ACTIVITY. Only the lines that hold the word "andre" are wanted from this listing.

*** Begin section ***

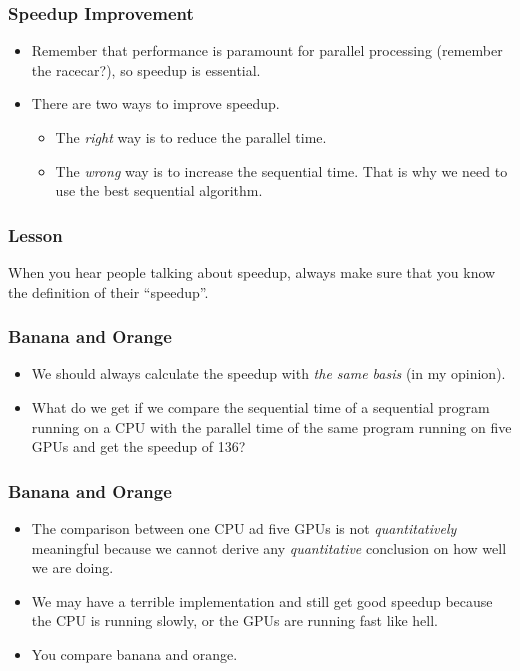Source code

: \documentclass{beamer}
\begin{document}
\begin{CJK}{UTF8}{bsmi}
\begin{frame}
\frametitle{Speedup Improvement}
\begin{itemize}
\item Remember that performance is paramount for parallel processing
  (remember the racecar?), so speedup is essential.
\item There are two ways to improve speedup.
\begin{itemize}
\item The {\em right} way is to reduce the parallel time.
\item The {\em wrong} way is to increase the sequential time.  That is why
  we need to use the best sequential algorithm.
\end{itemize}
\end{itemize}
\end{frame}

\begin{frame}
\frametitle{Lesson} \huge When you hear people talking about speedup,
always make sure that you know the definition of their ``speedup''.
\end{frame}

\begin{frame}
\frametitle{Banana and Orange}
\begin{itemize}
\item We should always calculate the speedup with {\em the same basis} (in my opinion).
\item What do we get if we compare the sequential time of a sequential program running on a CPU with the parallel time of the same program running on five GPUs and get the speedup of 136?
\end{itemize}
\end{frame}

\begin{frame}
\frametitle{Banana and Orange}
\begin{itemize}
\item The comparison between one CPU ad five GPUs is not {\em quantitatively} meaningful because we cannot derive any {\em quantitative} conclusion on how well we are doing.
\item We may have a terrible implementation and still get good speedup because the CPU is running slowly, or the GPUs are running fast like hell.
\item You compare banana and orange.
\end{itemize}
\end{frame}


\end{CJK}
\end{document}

*** End section ***
*** Begin section ***

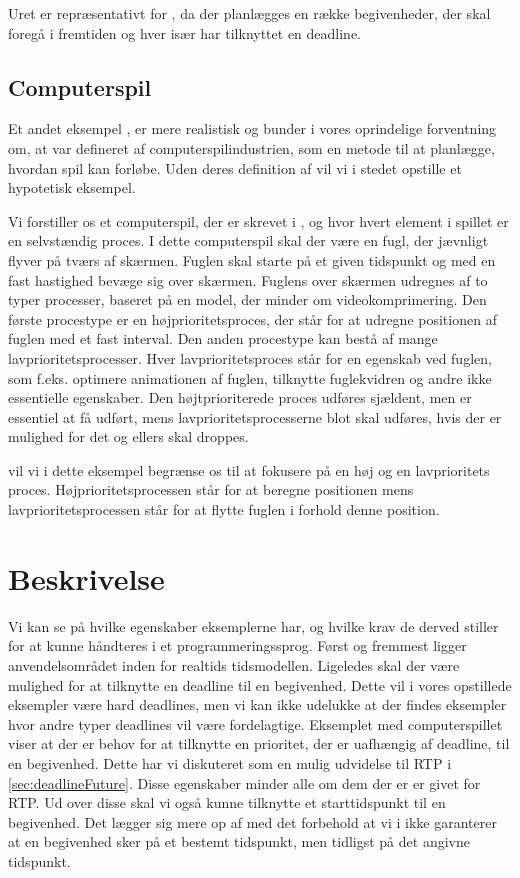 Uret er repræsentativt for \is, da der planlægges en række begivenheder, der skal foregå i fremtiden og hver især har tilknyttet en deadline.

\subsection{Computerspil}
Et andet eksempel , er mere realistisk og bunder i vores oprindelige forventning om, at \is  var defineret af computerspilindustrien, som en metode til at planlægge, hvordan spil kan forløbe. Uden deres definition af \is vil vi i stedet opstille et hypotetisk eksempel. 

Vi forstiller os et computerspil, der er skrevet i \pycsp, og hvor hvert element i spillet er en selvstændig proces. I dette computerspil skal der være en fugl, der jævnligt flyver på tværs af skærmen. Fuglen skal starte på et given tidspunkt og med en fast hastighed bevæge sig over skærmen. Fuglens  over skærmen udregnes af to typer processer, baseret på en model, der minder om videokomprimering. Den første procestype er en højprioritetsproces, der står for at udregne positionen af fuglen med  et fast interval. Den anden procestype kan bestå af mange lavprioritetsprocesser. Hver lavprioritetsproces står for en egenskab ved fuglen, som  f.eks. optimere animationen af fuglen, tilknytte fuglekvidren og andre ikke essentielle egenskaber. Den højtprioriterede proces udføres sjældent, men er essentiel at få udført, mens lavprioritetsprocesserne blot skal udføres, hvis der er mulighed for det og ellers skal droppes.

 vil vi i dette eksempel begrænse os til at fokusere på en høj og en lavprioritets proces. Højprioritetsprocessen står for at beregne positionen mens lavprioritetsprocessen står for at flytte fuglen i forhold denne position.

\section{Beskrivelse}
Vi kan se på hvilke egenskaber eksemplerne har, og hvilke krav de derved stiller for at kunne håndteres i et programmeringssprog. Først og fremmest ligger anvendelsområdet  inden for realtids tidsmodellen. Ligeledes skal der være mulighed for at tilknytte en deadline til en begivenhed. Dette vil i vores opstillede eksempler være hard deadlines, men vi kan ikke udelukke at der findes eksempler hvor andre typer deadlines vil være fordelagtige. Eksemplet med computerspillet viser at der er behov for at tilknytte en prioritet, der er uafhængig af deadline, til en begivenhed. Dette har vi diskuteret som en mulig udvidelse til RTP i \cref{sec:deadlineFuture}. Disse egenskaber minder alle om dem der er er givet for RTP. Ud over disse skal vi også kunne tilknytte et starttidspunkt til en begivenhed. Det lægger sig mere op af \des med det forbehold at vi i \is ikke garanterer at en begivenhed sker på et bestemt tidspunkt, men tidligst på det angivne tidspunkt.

*** End section ***
*** Begin section ***

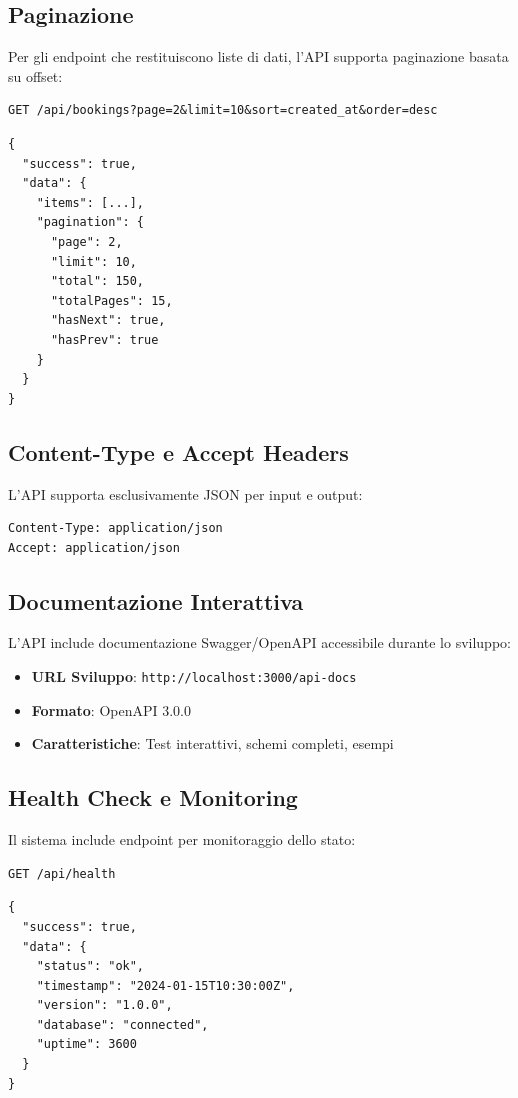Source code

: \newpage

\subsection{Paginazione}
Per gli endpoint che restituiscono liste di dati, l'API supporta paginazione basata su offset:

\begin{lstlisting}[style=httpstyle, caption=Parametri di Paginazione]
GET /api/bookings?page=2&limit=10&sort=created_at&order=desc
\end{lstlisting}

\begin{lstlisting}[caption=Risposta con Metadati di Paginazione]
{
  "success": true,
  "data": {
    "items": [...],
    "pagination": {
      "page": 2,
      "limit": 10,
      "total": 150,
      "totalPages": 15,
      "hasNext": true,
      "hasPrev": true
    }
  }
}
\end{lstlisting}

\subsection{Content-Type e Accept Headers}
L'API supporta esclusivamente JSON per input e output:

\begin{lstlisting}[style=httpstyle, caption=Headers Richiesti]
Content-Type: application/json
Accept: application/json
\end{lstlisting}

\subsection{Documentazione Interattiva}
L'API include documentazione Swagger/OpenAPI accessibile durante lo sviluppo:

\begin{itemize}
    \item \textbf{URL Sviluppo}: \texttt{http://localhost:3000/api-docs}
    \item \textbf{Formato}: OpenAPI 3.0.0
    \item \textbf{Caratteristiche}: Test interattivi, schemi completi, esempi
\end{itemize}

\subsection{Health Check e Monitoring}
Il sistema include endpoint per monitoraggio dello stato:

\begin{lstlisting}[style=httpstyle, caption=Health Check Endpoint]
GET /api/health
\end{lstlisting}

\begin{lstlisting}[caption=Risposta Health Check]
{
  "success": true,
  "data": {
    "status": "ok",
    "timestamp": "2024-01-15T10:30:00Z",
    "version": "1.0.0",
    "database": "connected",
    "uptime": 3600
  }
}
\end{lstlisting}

*** End section ***

ANSWER TO THIS TASK.
Vi forstiller os et computerspil, der er skrevet i \pycsp, og hvor hvert element i spillet er en selvstændig proces. I dette computerspil skal der være en fugl, der jævnligt flyver på tværs af skærmen. Fuglen skal starte på et given tidspunkt og med en fast hastighed bevæge sig over skærmen. Fuglens  over skærmen udregnes af to typer processer, baseret på en model, der minder om videokomprimering. Den første procestype er en højprioritetsproces, der står for at udregne positionen af fuglen med  et fast interval. Den anden procestype kan bestå af mange lavprioritetsprocesser. Hver lavprioritetsproces står for en egenskab ved fuglen, som  f.eks. optimere animationen af fuglen, tilknytte fuglekvidren og andre ikke essentielle egenskaber. Den højtprioriterede proces udføres sjældent, men er essentiel at få udført, mens lavprioritetsprocesserne blot skal udføres, hvis der er mulighed for det og ellers skal droppes.
Vi kan se på hvilke egenskaber eksemplerne har, og hvilke krav de derved stiller for at kunne håndteres i et programmeringssprog. Først og fremmest ligger anvendelsområdet  inden for realtids tidsmodellen. Ligeledes skal der være mulighed for at tilknytte en deadline til en begivenhed. Dette vil i vores opstillede eksempler være hard deadlines, men vi kan ikke udelukke at der findes eksempler hvor andre typer deadlines vil være fordelagtige. Eksemplet med computerspillet viser at der er behov for at tilknytte en prioritet, der er uafhængig af deadline, til en begivenhed. Dette har vi diskuteret som en mulig udvidelse til RTP i \cref{sec:deadlineFuture}. Disse egenskaber minder alle om dem der er er givet for RTP. Ud over disse skal vi også kunne tilknytte et starttidspunkt til en begivenhed. Det lægger sig mere op af \des med det forbehold at vi i \is ikke garanterer at en begivenhed sker på et bestemt tidspunkt, men tidligst på det angivne tidspunkt.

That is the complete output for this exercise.